EXERCISE: The answer should be an exact copy of the lines from the one with "x86 | SP2GDR |" through the end of the listing below, with no other lines.

DATA UNDER STUDY:
_____

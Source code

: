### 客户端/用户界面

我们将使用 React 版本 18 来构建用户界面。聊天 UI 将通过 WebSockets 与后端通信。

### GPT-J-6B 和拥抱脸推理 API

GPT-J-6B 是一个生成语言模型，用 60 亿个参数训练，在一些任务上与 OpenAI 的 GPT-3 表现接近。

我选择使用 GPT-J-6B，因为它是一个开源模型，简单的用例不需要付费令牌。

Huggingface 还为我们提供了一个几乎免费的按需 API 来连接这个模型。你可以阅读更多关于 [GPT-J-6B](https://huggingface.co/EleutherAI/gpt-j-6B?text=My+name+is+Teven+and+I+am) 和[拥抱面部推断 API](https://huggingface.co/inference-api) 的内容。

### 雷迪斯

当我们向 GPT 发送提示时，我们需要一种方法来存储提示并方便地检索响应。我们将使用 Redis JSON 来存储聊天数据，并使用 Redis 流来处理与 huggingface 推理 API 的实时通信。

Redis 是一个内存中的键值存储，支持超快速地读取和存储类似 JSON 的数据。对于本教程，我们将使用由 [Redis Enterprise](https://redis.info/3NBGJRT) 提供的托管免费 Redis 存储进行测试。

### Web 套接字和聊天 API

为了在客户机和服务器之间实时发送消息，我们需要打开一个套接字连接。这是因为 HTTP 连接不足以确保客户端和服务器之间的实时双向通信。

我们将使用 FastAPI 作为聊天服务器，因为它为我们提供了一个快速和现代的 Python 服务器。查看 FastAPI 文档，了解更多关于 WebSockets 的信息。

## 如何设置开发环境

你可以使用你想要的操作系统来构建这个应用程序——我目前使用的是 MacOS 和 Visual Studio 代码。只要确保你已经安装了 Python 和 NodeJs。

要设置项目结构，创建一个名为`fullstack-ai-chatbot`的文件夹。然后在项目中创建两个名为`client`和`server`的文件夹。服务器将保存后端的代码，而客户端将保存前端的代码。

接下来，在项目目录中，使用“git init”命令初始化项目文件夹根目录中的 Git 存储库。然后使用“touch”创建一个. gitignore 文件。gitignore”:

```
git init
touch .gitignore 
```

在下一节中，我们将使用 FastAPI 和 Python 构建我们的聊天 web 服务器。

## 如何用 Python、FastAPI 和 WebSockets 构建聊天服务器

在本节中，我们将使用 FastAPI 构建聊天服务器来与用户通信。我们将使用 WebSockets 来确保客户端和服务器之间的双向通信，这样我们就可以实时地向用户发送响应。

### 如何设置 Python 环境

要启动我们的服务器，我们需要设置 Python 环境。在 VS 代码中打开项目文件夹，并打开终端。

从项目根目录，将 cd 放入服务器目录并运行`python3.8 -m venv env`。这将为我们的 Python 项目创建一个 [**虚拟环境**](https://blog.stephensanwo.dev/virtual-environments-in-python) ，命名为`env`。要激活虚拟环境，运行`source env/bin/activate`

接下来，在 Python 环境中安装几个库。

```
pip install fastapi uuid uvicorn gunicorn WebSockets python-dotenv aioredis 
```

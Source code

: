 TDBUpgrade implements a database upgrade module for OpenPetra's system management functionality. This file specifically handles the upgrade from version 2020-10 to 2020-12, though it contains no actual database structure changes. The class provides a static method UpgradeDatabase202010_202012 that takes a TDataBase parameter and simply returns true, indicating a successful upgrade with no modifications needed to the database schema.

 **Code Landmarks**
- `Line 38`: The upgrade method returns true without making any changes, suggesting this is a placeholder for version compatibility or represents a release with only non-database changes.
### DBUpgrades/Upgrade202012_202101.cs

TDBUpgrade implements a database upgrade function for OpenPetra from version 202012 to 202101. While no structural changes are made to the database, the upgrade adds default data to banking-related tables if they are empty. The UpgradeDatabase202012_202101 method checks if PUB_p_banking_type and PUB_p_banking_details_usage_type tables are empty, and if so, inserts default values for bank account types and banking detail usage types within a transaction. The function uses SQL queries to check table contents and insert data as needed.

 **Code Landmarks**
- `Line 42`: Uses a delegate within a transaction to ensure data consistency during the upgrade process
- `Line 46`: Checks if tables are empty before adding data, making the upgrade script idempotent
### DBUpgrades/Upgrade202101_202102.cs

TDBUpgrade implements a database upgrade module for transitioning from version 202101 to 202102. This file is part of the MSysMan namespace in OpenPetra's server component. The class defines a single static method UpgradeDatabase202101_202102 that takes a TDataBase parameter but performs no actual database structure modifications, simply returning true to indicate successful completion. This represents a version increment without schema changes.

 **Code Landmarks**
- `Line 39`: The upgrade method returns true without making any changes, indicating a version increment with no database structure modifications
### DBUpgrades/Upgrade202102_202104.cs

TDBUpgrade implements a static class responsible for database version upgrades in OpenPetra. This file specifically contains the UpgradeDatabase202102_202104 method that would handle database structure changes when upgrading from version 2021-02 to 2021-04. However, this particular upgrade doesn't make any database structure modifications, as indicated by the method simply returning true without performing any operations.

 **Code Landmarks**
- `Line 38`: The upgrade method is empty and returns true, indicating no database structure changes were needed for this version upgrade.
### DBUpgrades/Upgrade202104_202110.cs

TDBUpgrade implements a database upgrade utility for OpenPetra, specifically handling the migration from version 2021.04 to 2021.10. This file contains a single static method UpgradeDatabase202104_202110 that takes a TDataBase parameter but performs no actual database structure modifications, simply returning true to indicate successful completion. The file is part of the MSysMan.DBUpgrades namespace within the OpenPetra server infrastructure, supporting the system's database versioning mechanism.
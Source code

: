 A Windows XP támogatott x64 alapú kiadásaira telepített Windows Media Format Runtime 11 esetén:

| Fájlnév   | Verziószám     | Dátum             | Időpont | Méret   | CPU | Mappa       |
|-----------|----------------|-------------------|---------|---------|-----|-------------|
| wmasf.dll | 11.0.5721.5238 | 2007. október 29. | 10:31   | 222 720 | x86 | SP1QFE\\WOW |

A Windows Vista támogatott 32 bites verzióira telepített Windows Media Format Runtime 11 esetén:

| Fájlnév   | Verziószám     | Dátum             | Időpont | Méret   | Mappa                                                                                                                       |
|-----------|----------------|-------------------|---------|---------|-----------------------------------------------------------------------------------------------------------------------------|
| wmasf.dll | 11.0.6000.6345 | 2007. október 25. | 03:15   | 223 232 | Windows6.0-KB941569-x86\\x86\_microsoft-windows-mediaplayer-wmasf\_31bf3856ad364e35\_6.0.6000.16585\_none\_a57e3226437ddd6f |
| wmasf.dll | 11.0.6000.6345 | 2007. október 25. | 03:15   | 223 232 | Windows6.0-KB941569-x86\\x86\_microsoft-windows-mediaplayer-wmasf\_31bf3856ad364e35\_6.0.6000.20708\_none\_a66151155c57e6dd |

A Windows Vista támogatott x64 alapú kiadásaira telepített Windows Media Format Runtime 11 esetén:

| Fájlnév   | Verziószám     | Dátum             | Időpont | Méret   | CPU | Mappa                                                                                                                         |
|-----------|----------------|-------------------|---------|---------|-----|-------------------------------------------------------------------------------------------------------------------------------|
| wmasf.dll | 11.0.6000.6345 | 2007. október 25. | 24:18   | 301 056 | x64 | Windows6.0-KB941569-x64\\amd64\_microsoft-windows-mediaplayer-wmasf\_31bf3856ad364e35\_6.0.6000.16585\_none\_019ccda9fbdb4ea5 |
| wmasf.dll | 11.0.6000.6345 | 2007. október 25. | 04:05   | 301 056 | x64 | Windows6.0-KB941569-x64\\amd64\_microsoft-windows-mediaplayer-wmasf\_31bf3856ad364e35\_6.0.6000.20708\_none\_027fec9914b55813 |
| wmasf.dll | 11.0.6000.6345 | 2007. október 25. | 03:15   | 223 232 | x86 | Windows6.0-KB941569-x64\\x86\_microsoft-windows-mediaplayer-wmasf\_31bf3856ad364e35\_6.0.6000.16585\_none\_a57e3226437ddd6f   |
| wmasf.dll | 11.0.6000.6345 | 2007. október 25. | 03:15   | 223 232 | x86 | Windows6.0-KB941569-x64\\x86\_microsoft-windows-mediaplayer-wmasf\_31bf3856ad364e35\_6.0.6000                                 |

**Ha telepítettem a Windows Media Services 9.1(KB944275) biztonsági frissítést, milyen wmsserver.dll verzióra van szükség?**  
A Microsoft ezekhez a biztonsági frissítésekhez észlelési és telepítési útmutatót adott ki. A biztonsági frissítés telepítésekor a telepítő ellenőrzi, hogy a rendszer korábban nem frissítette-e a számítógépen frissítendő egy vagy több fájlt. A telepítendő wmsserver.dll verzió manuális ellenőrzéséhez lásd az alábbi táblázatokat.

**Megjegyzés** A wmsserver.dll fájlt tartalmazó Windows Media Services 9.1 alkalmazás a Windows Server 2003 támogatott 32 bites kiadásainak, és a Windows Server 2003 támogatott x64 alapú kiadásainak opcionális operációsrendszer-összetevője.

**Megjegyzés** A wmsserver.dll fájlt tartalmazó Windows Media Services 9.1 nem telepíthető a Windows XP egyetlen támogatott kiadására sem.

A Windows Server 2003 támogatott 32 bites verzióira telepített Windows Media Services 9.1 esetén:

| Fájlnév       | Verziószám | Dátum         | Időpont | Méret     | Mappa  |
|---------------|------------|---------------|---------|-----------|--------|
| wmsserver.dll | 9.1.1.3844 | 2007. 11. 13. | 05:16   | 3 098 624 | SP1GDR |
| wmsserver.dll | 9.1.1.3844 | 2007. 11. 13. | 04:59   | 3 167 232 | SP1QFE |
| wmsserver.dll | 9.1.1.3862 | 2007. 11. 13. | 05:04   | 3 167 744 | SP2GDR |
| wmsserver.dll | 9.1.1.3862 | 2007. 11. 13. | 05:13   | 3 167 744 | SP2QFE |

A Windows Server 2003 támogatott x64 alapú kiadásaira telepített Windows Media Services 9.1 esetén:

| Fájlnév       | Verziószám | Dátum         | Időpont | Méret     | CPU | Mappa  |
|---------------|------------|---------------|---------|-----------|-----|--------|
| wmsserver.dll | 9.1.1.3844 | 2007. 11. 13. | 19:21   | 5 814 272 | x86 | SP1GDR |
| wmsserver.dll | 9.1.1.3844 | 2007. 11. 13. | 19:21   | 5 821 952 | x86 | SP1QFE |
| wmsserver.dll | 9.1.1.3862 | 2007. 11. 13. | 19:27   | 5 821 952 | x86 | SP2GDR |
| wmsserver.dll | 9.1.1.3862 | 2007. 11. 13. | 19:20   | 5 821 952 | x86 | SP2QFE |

_____

ANSWER BOX:
| wmsserver.dll | 9.1.1.3862 | 2007. 11. 13. | 19:27   | 5 821 952 | x86 | SP2GDR |
| wmsserver.dll | 9.1.1.3862 | 2007. 11. 13. | 19:20   | 5 821 952 | x86 | SP2QFE |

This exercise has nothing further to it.